Djeta Thernadier said:
			
		

> Thanks for posting your photos Bloodsparrow  I really like the mili-fairy one.
> 
> Keep em coming you guys




Thanks, I don't think I'll ever come up with a better costume then that. 

BTW - OMG!  Your avatar is soooooooooo cute!


----------



## Djeta Thernadier (Sep 22, 2003)

Finally got my picture of me as Spiderwoman scanned.   Gah. I'm such a dork. And a dork who can't use a camera for that matter, as the flash in this one is almost as bad as the flash in my old avatar.


----------



## BSF (Sep 23, 2003)

Djeta,
The costume looks great!  Don't worry so much about the flash.  Though, it does make you appear to be a bit more pale than you probably are.


----------



## Djeta Thernadier (Sep 23, 2003)

BardStephenFox said:
			
		

> Djeta,
> The costume looks great!  Don't worry so much about the flash.  Though, it does make you appear to be a bit more pale than you probably are.




Yeah...I suppose I could tell people I'm just glowing from the same radioactivity that gave me my super-spider powers  

Weird...the original photo isn't like that but when it was scanned, it ended up like that. None of the other pictures I've scanned have ever done that. Strange.


----------



## BSF (Sep 24, 2003)

Hmm, if the original photo doesn't look like that, perhaps there are some changes you can make on your scanning process? Or, you might be able to make some adjustments with some photo-editing software.

Alas, I am not well-versed in such things.  So, I cannot really help in that regard.  However, perhaps one of the graphic experts here would be willing to offer advice?


----------



## Djeta Thernadier (Sep 24, 2003)

BardStephenFox said:
			
		

> Hmm, if the original photo doesn't look like that, perhaps there are some changes you can make on your scanning process? Or, you might be able to make some adjustments with some photo-editing software.
> 
> Alas, I am not well-versed in such things.  So, I cannot really help in that regard.  However, perhaps one of the graphic experts here would be willing to offer advice?




I'm not sure. It's not my scanner, it's my neighbors. He scanned four photos for me, and only this one came out weird.


----------



## Dimwhit (Sep 25, 2003)

> I'm not sure. It's not my scanner, it's my neighbors.
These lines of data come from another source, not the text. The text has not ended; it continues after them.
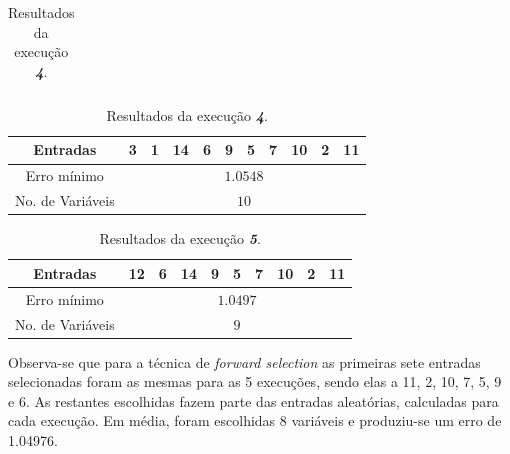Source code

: \begin{enumerate}
\begin{enumerate}
\begin{table}[H]
\begin{minipage}{0.48\textwidth}
\begin{tabular}{|c | c | c | c | c | c | c | c | c | c | c |}
						\end{tabular}	    
					\end{minipage}	    
					\begin{minipage}{0.48\textwidth}
					    \centering
					    \footnotesize
						\caption{\label{tab:backward4_wine} Resultados da execução
						\textit{\textbf{4}}.}
					    \vspace{-6pt}
						\begin{tabular}{|c | c | c | c | c | c | c | c | c| c| c|}
						\hline
						Entradas & 3 & 1 & 14 & 6 & 9 & 5 & 7 & 10 & 2 & 11 \\
						\hline
						Erro mínimo & \multicolumn{10}{c|}{\(1.0548\)}  \\ \hline
						No. de Variáveis & \multicolumn{10}{c|}{\(10\)}  \\
						\hline
						
						\end{tabular}
					\end{minipage}	    
			    \end{table} 
			    
			\vspace{-12pt}

			\begin{table}[H]
				    \centering
				    \footnotesize
					\caption{\label{tab:backward5_wine} Resultados da execução
					\textit{\textbf{5}}.}
				    \vspace{-6pt}
					\begin{tabular}{|c | c | c | c | c | c | c | c | c| c|}
					\hline
					Entradas & 12 & 6 & 14 & 9 & 5 & 7 & 10 & 2 & 11 \\
					\hline
					Erro mínimo & \multicolumn{9}{c|}{\(1.0497\)}  \\ \hline
					No. de Variáveis & \multicolumn{9}{c|}{\(9\)}  \\
					\hline
					
					\end{tabular}	    
			    \end{table} 
	
			    \FloatBarrier
		     
		     Observa-se que para a técnica de \textit{forward selection} as primeiras
		     sete entradas selecionadas foram as mesmas para as 5 execuções, sendo
		     elas a 11, 2, 10, 7, 5, 9 e 6. As restantes escolhidas fazem parte das
		     entradas aleatórias, calculadas para cada execução. Em média, foram
		     escolhidas 8 variáveis e produziu-se um erro de 1.04976.
		     

\end{enumerate}
\end{enumerate}
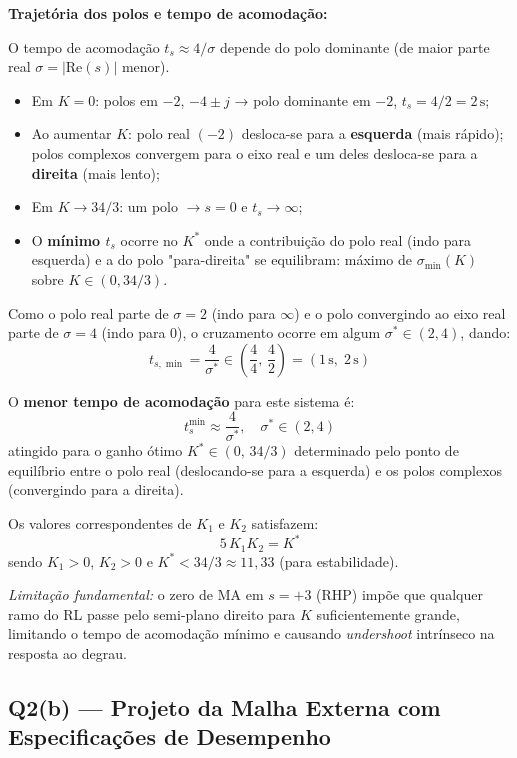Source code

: \documentclass[12pt,a4paper]{article}
\begin{document}
\textbf{Trajetória dos polos e tempo de acomodação:}

O tempo de acomodação $t_s \approx 4/\sigma$ depende do polo dominante
(de maior parte real $\sigma = |\text{Re}(s)|$ menor).

\begin{itemize}
  \item Em $K = 0$: polos em $-2$, $-4 \pm j$ → polo dominante em $-2$,
        $t_s = 4/2 = 2\,\text{s}$;
  \item Ao aumentar $K$: polo real $(-2)$ desloca-se para a \textbf{esquerda}
        (mais rápido); polos complexos convergem para o eixo real e um
        deles desloca-se para a \textbf{direita} (mais lento);
  \item Em $K \to 34/3$: um polo $\to s=0$ e $t_s \to \infty$;
  \item O \textbf{mínimo $t_s$} ocorre no $K^*$ onde a contribuição do polo
        real (indo para esquerda) e a do polo "para-direita" se equilibram:
        máximo de $\sigma_{\min}(K)$ sobre $K \in (0, 34/3)$.
\end{itemize}

Como o polo real parte de $\sigma = 2$ (indo para $\infty$) e o polo
convergindo ao eixo real parte de $\sigma = 4$ (indo para $0$), o
cruzamento ocorre em algum $\sigma^* \in (2, 4)$, dando:
\[
  t_{s,\min} = \frac{4}{\sigma^*} \in \left(\frac{4}{4},\,\frac{4}{2}\right) = (1\,\text{s},\;2\,\text{s})
\]

\begin{resposta}
O \textbf{menor tempo de acomodação} para este sistema é:
\[
  t_s^{\min} \approx \frac{4}{\sigma^*}, \quad \sigma^* \in (2, 4)
\]
atingido para o ganho ótimo $K^* \in (0,\,34/3)$ determinado pelo ponto de
equilíbrio entre o polo real (deslocando-se para a esquerda) e os polos
complexos (convergindo para a direita).

Os valores correspondentes de $K_1$ e $K_2$ satisfazem:
\[
  \boxed{5\,K_1 K_2 = K^*}
\]
sendo $K_1 > 0$, $K_2 > 0$ e $K^* < 34/3 \approx 11{,}33$ (para estabilidade).

\textit{Limitação fundamental:} o zero de MA em $s = +3$ (RHP) impõe que
qualquer ramo do RL passe pelo semi-plano direito para $K$ suficientemente
grande, limitando o tempo de acomodação mínimo e causando \textit{undershoot}
intrínseco na resposta ao degrau.
\end{resposta}

\subsection*{Q2(b) — Projeto da Malha Externa com Especificações de Desempenho}
\end{document}
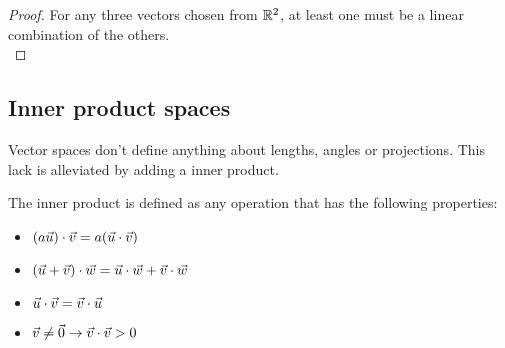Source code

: \begin{proof} \label{proofBaseSizeEqualsSpaceDimension}
For any three vectors chosen from $\mathbb{R}^2$, at least one must be a linear combination of the others. \\
\end{proof}

\begin{theorem}
\end{theorem}

\begin{theorem}
\end{theorem}









\subsection{Inner product spaces}
Vector spaces don't define anything about lengths, angles or projections. This lack is alleviated by adding a inner product. 

\begin{definition} The inner product is defined as any operation that has the following properties:
\begin{itemize}
    \item $(a\vec{u}) \cdot \vec{v} = a (\vec{u} \cdot \vec{v}) $
    \item $(\vec{u} + \vec{v}) \cdot \vec{w} = \vec{u} \cdot \vec{w} + \vec{v} \cdot \vec{w}$
    \item $\vec{u} \cdot \vec{v} = \vec{v} \cdot \vec{u}$
    \item $\vec{v} \neq \vec{0} \to \vec{v} \cdot \vec{v} > 0$
\end{itemize}
\end{definition}

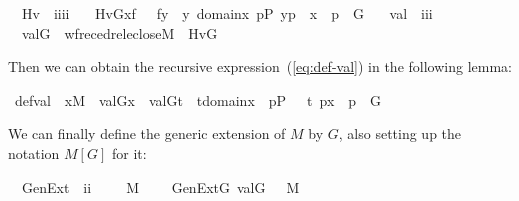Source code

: \begin{isabelle}
\isamarkupfalse%
\isanewline
\ \ Hv\ {\isacharcolon}{\isacharcolon}\ {\isachardoublequoteopen}i{\isasymRightarrow}i{\isasymRightarrow}i{\isasymRightarrow}i{\isachardoublequoteclose}\ \isanewline
\ \ {\isachardoublequoteopen}Hv{\isacharparenleft}G{\isacharcomma}x{\isacharcomma}f{\isacharparenright}\ {\isacharequal}{\isacharequal}\ {\isacharbraceleft}\ f{\isacharbackquote}y\ {\isachardot}{\isachardot}\ y{\isasymin}\ domain{\isacharparenleft}x{\isacharparenright}{\isacharcomma}\ {\isasymexists}p{\isasymin}P{\isachardot}\ {\isacharless}y{\isacharcomma}p{\isachargreater}\ {\isasymin}\ x\ {\isasymand}\ p\ {\isasymin}\ G\ {\isacharbraceright}{\isachardoublequoteclose}\isanewline
\isanewline
{}\isamarkupfalse%
\isanewline
\ \ val\ {\isacharcolon}{\isacharcolon}\ {\isachardoublequoteopen}i{\isasymRightarrow}i{\isasymRightarrow}i{\isachardoublequoteclose}\ \isanewline
\ \ {\isachardoublequoteopen}val{\isacharparenleft}G{\isacharcomma}{\isasymtau}{\isacharparenright}\ {\isacharequal}{\isacharequal}\ wfrec{\isacharparenleft}edrel{\isacharparenleft}eclose{\isacharparenleft}M{\isacharparenright}{\isacharparenright}{\isacharcomma}\ {\isasymtau}\ {\isacharcomma}Hv{\isacharparenleft}G{\isacharparenright}{\isacharparenright}{\isachardoublequoteclose}
\end{isabelle}
Then we can obtain the recursive expression~(\ref{eq:def-val}) in the
following lemma:
%
\begin{isabelle}
\isamarkupfalse%
\ def{\isacharunderscore}val{\isacharcolon}\ \ {\isachardoublequoteopen}x{\isasymin}M\ {\isasymLongrightarrow}\ val{\isacharparenleft}G{\isacharcomma}x{\isacharparenright}\ {\isacharequal}\ {\isacharbraceleft}val{\isacharparenleft}G{\isacharcomma}t{\isacharparenright}\ {\isachardot}{\isachardot}\ t{\isasymin}domain{\isacharparenleft}x{\isacharparenright}\ {\isacharcomma}\ {\isasymexists}p{\isasymin}P\ {\isachardot}\ \ {\isasymlangle}t{\isacharcomma}\ p{\isasymrangle}{\isasymin}x\ {\isasymand}\ p\ {\isasymin}\ G\ {\isacharbraceright}{\isachardoublequoteclose}
\end{isabelle}

We can finally define the generic extension of $M$ by $G$, also
setting up the notation $M[G]$ for it:
\begin{isabelle}
\isamarkupfalse%
\isanewline
\ \ GenExt\ {\isacharcolon}{\isacharcolon}\ {\isachardoublequoteopen}i{\isasymRightarrow}i{\isachardoublequoteclose}\ \ \ \ \ {\isacharparenleft}{\isachardoublequoteopen}M{\isacharbrackleft}{\isacharunderscore}{\isacharbrackright}{\isachardoublequoteclose}\ {}{}{\isacharparenright}\isanewline
\ \ \ {\isachardoublequoteopen}GenExt{\isacharparenleft}G{\isacharparenright}{\isacharequal}{\isacharequal}\ {\isacharbraceleft}val{\isacharparenleft}G{\isacharcomma}{\isasymtau}{\isacharparenright}{\isachardot}\ {\isasymtau}\ {\isasymin}\ M{\isacharbraceright}{\isachardoublequoteclose}
\end{isabelle}

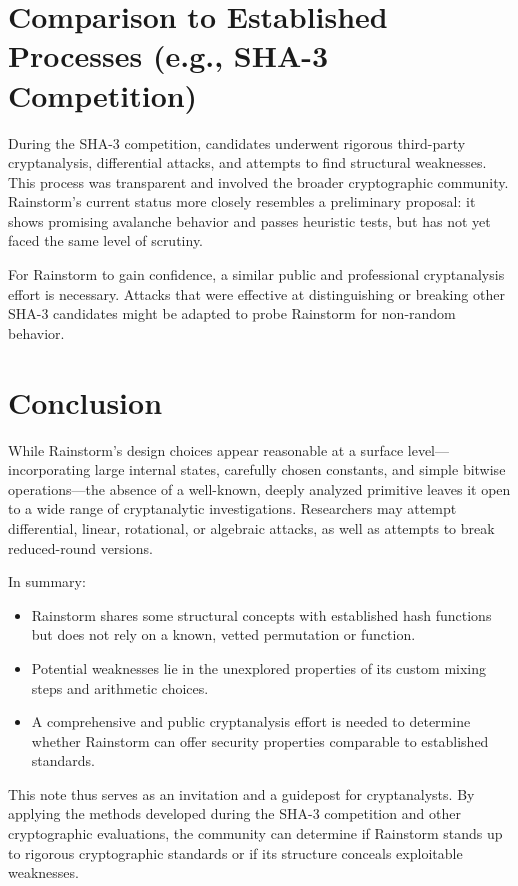 \documentclass[11pt,a4paper]{article}
\begin{document}
\section*{Comparison to Established Processes (e.g., SHA-3 Competition)}
During the SHA-3 competition, candidates underwent rigorous third-party cryptanalysis, differential attacks, and attempts to find structural weaknesses. This process was transparent and involved the broader cryptographic community. Rainstorm’s current status more closely resembles a preliminary proposal: it shows promising avalanche behavior and passes heuristic tests, but has not yet faced the same level of scrutiny.

For Rainstorm to gain confidence, a similar public and professional cryptanalysis effort is necessary. Attacks that were effective at distinguishing or breaking other SHA-3 candidates might be adapted to probe Rainstorm for non-random behavior.

\section*{Conclusion}
While Rainstorm’s design choices appear reasonable at a surface level—incorporating large internal states, carefully chosen constants, and simple bitwise operations—the absence of a well-known, deeply analyzed primitive leaves it open to a wide range of cryptanalytic investigations. Researchers may attempt differential, linear, rotational, or algebraic attacks, as well as attempts to break reduced-round versions.

In summary:
\begin{itemize}
  \item Rainstorm shares some structural concepts with established hash functions but does not rely on a known, vetted permutation or function.
  \item Potential weaknesses lie in the unexplored properties of its custom mixing steps and arithmetic choices.
  \item A comprehensive and public cryptanalysis effort is needed to determine whether Rainstorm can offer security properties comparable to established standards.
\end{itemize}

This note thus serves as an invitation and a guidepost for cryptanalysts. By applying the methods developed during the SHA-3 competition and other cryptographic evaluations, the community can determine if Rainstorm stands up to rigorous cryptographic standards or if its structure conceals exploitable weaknesses.
\end{document}
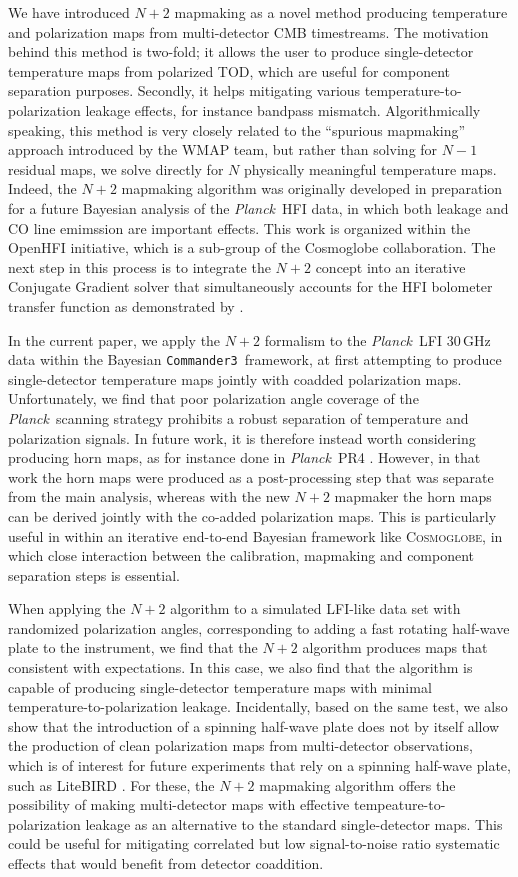 \documentclass{aa}
\def\commanderthree{\texttt{Commander3}}
\newcommand{\Cosmoglobe}{\textsc{Cosmoglobe}}
\def\Cosmoglobe{\textsc{Cosmoglobe}}
\def\Planck{\textit{Planck}}
\begin{document}
We have introduced $N+2$ mapmaking as a novel method producing temperature and polarization maps from multi-detector CMB timestreams. The motivation behind this method is two-fold; it allows the user to produce single-detector temperature maps from polarized TOD, which are useful for component separation purposes. Secondly, it helps mitigating various temperature-to-polarization leakage effects, for instance bandpass mismatch. Algorithmically speaking, this method is very closely related to the ``spurious mapmaking'' approach introduced by the WMAP team, but rather than solving for $N-1$ residual maps, we solve directly for $N$ physically meaningful temperature maps. Indeed, the $N+2$ mapmaking algorithm was originally developed in preparation for a future Bayesian analysis of the \Planck\ HFI data, in which both leakage and CO line emimssion are important effects. This work is organized within the OpenHFI initiative, which is a sub-group of the Cosmoglobe collaboration. The next step in this process is to integrate the $N+2$ concept into an iterative Conjugate Gradient solver that simultaneously accounts for the HFI bolometer transfer function as demonstrated by \cite{artem}. 

In the current paper, we apply the $N+2$ formalism to the \Planck\ LFI 30\,GHz data within the Bayesian \commanderthree\ framework, at first attempting to produce single-detector temperature maps jointly with coadded polarization maps. Unfortunately, we find that poor polarization angle coverage of the \Planck\ scanning strategy prohibits a robust separation of temperature and polarization signals. In future work, it is therefore instead worth considering producing horn maps, as for instance done in \Planck\ PR4 \citep{npipe}. However, in that work the horn maps were produced as a post-processing step that was separate from the main analysis, whereas with the new $N+2$ mapmaker the horn maps can be derived jointly with the co-added polarization maps. This is particularly useful in within an iterative end-to-end Bayesian framework like \Cosmoglobe, in which close interaction between the calibration, mapmaking and component separation steps is essential.    

When applying the $N+2$ algorithm to a simulated LFI-like data set with randomized polarization angles, corresponding to adding a fast rotating half-wave plate to the instrument, we find that the $N+2$ algorithm produces maps that consistent with expectations. In this case, we also find that the algorithm is capable of producing single-detector temperature maps with minimal temperature-to-polarization leakage. Incidentally, based on the same test, we also show that the introduction of a spinning half-wave plate does not by itself allow the production of clean polarization maps from multi-detector observations, which is of interest for future experiments that rely on a spinning half-wave plate, such as LiteBIRD \citep{litebird2022}. For these, the $N+2$ mapmaking algorithm offers the possibility of making multi-detector maps with effective tempeature-to-polarization leakage as an alternative to the standard single-detector maps. This could be useful for mitigating correlated but low signal-to-noise ratio systematic effects that would benefit from detector coaddition. 
\end{document}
He scanned four photos for me, and only this one came out weird.



Probably something easily fixed in Photoshop (but I haven't actually seen the picture).


----------



## Djeta Thernadier (Sep 26, 2003)

Dimwhit said:
			
		

> Probably something easily fixed in Photoshop (but I haven't actually seen the picture).




I tried to fix it in photoshop and I couldn't get it to look normal. It either made all the colors all weird or the contrast off. I dunno. I'm not a photoshop master though. So it could just be me. It's weird because the guy who scanned it for me, is a computer person. And he couldn't explain it.


----------



## Dimwhit (Sep 26, 2003)

> I tried to fix it in photoshop and I couldn't get it to look normal. It either made all the colors all weird or the contrast off. I dunno. I'm not a photoshop master though. So it could just be me. It's weird because the guy who scanned it for me, is a computer person. And he couldn't explain it.



Scanned images can be funky. If the picture is important and you want someone else to give it a shot, let me know. Otherwise, re-scanning it may do the trick, especially if the other pictures turned out just fine.


----------



## Djeta Thernadier (Sep 26, 2003)

Dimwhit said:
			
		

> Scanned images can be funky. If the picture is important and you want someone else to give it a shot, let me know. Otherwise, re-scanning it may do the trick, especially if the other pictures turned out just fine.




Thanks. It's not that important but if re-scanning it doesn't work, I'll let you know.


----------